Настоящая и тотальная чудесная реальность начинается в христианстве в мессианскую эпоху со нисхождения Небесного Иерусалима, и это не просто нарушение привычного порядка вещей, но самое принципиальное из возможных событий -- возврат отторженного от Творца Бытия в Его лоно, что, в принципе, нарушает одномерную каузальную логику Творения и утверждает онтологическую связь там, где ее, с точки зрения простой причинной цепи ее быть не могло. Ведь созданное из ничто Творение не может стать Творцом, так как оно как было, так и есть ничто. Но Конец Света обещает именно такое чудо.

Чудо в христианстве

Христианство — религия, основанная на чуде. На чуде не потому, что Христос осуществлял удивительные вещи, а потому, что сам факт Его воплощения был абсолютно непредставим, невозможен и немыслим в строго каузальной системе иудейского богословия. Мессию ждали, но Бога и Сына Божьего нет. Поэтому о рождении Христа и говорится, что это «ангелам несведомое таинство». Ангелы всё видят правильно, всё в их небесном мире происходит логично, всё просчитано и причинно обусловлено. Всё кроме одного, кроме рождения Сына Божьего как Сына Человеческого. Это действительно чудо, потому что открывает человечеству и миру новое упование, новую свободу.

Чудо как исключение

Огрубленно можно сказать, что в рамках монотеистических религий существует относительная сакральность, относительная чудесность. Да, чудо всегда может быть, но как исключение, так как  нарушает определенную каузальную логику. Мы чаще всего по инерции и оперируем с такой монотеистической трактовкой чуда как исключения. Когда мы говорим «чудо», мы имеем в виду: происходит то, чего быть не может — сбой причинно-следственной цепи.

Человеку манифестационистской традиции — буддисту, индуисту или члену архаического племени --  трудно, а то и невозможно объяснить, что мы, как представители авраамической (в корнях) культуры, под чудом понимаем прорыв каузальной причинной цепи, возникновение явления, которое не предопределено той причинной логикой, признаваемой в качестве подоплеки мира и событий этого мира.
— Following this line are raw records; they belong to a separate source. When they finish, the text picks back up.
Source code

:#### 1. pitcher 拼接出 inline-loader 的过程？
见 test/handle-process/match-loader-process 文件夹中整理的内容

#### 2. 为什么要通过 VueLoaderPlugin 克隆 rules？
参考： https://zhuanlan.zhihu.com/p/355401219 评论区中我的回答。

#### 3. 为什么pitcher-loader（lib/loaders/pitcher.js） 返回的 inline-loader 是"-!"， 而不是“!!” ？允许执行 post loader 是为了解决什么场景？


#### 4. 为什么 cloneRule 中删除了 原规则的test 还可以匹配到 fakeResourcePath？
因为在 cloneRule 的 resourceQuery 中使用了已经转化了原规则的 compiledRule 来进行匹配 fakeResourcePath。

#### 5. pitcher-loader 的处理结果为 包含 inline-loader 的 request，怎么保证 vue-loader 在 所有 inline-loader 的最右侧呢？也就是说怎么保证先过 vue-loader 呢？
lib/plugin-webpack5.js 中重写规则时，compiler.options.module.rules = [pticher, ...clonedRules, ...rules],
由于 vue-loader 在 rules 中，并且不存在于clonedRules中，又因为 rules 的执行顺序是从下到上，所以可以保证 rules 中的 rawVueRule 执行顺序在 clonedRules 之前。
Советский атеизм как урок каузальности

В советских атеистических фильмах несуществование Бога доказывалось следующим образом: седой ученый с бородкой и в  халате крутил ручку прибор, где между электродами появлялся разряд электричества – как молния в миниатюре. Он говорил, обращаясь к собравшимся крестьянам или студентам: «видите, как все оно устроено?! А вам попы врали, что святой Илья по небу на колеснице едет. Это не только Бог делает, но и я могу.» Но и кого бы из креационистских теологов он бы этим удивил? С точки зрения последовательного креационизма, в молнии нет ничего чудесного, это последствие небесных (ангельских) перемещений: ангельские воинства переместились — и молния ударила. Всё логично и понятно. Причинность логического функционирования тварного мира описана иначе, нежели у атеиста-громометателя с его приборчиком, но иное токование каузальных закономерностей ни в чем не умаляют веру. Поэтому религия теоретически способна относительно принять и науку – описание каузальных цепей монотеистического мироустройства не является областью догматики. Есть устоявшиеся модели, как правило, предполагающие в первую очередь символическое истолкование, но в любом случае, выбор рациональных систем объяснения мироустройства – это вопрос, который можно дискутировать.
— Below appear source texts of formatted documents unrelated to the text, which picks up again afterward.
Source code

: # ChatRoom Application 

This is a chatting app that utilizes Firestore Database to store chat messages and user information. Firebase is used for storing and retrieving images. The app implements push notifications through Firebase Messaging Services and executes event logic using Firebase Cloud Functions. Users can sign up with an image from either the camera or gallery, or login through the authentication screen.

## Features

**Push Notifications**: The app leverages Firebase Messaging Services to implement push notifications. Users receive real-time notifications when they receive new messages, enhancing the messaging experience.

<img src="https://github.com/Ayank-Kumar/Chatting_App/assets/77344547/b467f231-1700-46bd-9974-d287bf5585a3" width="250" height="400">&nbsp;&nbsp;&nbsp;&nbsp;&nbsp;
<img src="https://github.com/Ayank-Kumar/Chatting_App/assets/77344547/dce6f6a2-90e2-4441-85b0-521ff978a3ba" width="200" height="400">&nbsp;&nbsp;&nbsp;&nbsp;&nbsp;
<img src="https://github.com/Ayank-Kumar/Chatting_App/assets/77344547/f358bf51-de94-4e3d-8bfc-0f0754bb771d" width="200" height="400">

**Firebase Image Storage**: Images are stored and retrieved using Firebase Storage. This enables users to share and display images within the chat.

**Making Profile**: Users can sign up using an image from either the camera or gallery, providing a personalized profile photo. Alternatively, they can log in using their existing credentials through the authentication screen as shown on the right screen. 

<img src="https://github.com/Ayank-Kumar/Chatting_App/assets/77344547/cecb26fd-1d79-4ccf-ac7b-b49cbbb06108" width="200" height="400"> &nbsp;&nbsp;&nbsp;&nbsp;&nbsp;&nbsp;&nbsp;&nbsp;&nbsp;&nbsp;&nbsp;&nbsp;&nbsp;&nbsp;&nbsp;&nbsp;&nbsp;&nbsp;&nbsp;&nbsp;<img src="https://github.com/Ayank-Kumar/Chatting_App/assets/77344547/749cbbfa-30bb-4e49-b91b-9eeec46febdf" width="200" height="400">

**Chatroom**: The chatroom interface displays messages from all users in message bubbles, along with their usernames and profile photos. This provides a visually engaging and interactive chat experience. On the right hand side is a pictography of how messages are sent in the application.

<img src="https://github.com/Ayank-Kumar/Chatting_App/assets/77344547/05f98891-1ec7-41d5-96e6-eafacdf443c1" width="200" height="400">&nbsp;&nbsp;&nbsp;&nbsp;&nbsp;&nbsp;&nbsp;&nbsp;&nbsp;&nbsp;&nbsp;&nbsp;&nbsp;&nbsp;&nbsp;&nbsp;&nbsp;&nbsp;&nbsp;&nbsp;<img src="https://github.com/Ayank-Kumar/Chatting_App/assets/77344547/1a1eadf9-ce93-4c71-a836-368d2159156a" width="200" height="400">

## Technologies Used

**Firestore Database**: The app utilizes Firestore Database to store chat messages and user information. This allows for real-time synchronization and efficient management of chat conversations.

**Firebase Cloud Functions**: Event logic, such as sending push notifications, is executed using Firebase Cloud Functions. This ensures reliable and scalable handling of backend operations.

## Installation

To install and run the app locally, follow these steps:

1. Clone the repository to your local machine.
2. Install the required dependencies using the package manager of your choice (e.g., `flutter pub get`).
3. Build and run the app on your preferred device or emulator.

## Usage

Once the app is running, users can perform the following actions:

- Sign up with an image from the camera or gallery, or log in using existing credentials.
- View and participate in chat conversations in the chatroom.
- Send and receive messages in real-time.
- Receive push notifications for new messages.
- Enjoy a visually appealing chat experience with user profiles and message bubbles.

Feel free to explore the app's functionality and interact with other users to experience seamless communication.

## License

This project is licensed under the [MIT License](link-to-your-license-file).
Атеист с молнией явно обращался не к теологам, но к архаической премодернистической русской национальной сакральной публике, которая, несмотря ни на что, воспринимала мир как нечто не избирательно, но всецело чудесное. Он не столько отсутствие демонстрировал ангелов или Бога, сколько гипнотически настаивал, что мир механистичен, детерминистичен с точки зрения его каузальных причин, в то время, как в основе русской национальной психологии лежит именно панчудесность, всеволшебство мира. Он убивал русское в русских. В смягченной форме это делали просветители начиная с петровских времени, постепенно пытаясь окатоличить, рационализировать или протестантизировать русское народное – сакральное! -- православие.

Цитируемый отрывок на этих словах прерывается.